How to Remove Mould from Walls, Ceilings and Grout
If you have a small area of mould and are ready to tackle it yourself, you need to start with some simple equipment. The good news is that you will probably have the basics in your cleaning cupboard.
- 1 part chlorine bleach to 3 parts water
- A stiff bristled brush
- Gloves, a face mask and eye protection
It is very important to protect yourself from the nasty spores you are about to shake loose. If you do not already have these items then you will be able to pick them all up for a few pounds at B&Q. Make sure that the area you are cleaning is well ventilated: open any windows and set up a fan if you have one.
Once you are happy to begin, apply the cleaning solution and scrub the black mould well with the brush. You might want to test a small area first to make sure that the solution will not damage your paintwork.
More serious infestations might need a specialist mould removal product. You can find these in the cleaning aisle of any supermarket. As with any chemical cleaning product, make sure you follow the instructions carefully. HG Mould Remover comes highly recommended by reviewers. http://www.diy.com/departments/hg-mould-remover-spray-500-ml/136829_BQ.prd?tab=reviews
How to Remove Mould from Carpets, Towels and Furniture
Unfortunately, removing mould from fabric is a little more difficult. If the mould is bad then you might be tempted to simply throw away the items and start again. But there are a few things you can try first.
Dry the item thoroughly and brush off the mould with a clothes brush or old toothbrush. Do this outside, if possible, and make sure your mouth and nose are covered. A vacuum cleaner can also be used on furniture to remove as much mould as possible.
A normal detergent or a light bleach solution can be used to gently clean fabrics. Always check the labels first and spot check on an inconspicuous area if needed, as non-colourfast items will be faded by the bleach. Some clothes can be washed in the machine with a little bleach added to the tub while others may need specialist dry cleaning to remove mould.

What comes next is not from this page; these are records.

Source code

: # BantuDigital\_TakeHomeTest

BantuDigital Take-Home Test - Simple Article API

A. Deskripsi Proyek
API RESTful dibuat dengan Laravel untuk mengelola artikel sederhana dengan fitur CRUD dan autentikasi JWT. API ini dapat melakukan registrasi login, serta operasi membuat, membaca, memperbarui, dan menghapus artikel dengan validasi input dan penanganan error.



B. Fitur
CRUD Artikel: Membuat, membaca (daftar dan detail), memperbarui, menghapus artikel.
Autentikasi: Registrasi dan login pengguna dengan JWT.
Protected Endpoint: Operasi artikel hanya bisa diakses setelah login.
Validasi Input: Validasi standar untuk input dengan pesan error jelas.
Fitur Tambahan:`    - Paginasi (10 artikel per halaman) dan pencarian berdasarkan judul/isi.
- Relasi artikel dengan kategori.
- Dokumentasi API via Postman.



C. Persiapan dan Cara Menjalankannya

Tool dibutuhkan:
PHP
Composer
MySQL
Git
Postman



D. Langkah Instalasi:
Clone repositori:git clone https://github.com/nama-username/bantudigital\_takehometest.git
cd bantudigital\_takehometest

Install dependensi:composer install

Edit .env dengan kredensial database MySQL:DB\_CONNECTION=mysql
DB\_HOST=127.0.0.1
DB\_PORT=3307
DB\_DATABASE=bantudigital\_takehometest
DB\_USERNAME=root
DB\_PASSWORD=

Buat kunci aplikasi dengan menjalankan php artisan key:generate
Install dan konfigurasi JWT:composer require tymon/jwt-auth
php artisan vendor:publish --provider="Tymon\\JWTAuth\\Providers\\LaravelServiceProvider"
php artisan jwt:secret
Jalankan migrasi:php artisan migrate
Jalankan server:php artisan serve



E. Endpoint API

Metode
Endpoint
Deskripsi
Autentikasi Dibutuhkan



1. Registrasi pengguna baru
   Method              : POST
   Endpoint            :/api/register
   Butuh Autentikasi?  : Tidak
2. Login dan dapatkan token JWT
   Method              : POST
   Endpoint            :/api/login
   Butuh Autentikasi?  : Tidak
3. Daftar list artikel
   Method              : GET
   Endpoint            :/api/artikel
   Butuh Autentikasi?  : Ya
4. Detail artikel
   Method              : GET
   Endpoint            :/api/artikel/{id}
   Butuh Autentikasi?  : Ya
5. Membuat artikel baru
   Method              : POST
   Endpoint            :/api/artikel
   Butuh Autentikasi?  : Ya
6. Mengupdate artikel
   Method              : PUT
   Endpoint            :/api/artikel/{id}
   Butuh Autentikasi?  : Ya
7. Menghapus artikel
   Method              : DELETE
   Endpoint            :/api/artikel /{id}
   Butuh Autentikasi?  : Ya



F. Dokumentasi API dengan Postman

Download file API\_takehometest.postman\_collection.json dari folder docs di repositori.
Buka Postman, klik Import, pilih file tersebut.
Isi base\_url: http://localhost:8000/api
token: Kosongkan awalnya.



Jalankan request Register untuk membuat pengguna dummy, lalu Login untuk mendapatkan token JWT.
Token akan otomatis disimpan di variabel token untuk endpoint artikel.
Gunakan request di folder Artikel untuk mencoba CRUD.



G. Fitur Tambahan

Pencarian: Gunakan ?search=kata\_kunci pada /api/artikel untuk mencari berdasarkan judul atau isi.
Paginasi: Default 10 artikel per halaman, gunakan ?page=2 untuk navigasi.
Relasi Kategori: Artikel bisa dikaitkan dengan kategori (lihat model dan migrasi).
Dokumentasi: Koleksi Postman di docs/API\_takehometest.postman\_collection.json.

What is Causing Mould in Your Home?
The most common cause of mould in the home is damp from condensation, or from a combination of high humidity and poor ventilation.
Black mould is often found in bathrooms, around windows and behind furniture. Bathrooms have high humidity and are often home to damp towels which hold moisture. Mould forms around windows because they are the coldest point in the room and condensation builds up around them. Mould on ceilings often appears near the edges, where insulation is lacking. Black mould on walls often develops behind large or fixed pieces of furniture, where airflow is limited.
How to Stop Mould Once and For All
If you want a truly mould free home then cleaning off the mould is only the first step.
Anti-mildew paint can be applied to a clean area to discourage future growth but it cannot prevent the build-up of condensation. There is really only one sure-fire way to stop mould from ever coming back: find the cause and fix it.
Mould thrives in a humid environment so the simplest way to prevent regrowth is to ensure that there is no damp in your home.
Use extractor fans in the kitchen and bathroom, avoid drying clothes indoors, and open the windows to air the house whenever you can. Adequate ventilation will prevent the build-up of damp.
Check your insulation. Cold spots on the walls and ceilings encourage condensation so make sure that your insulation is doing its job!
If you are still struggling to keep your home dry, a dehumidifier can be a great investment. You can pick up a small model for as little as £100, which is a lot cheaper than frequent redecorating.
If you hire a specialist to deal with your mould problem then they should be able to give you specific advice about preventing the return of the problem. This is why it’s important to choose a reliable and knowledgeable contractor.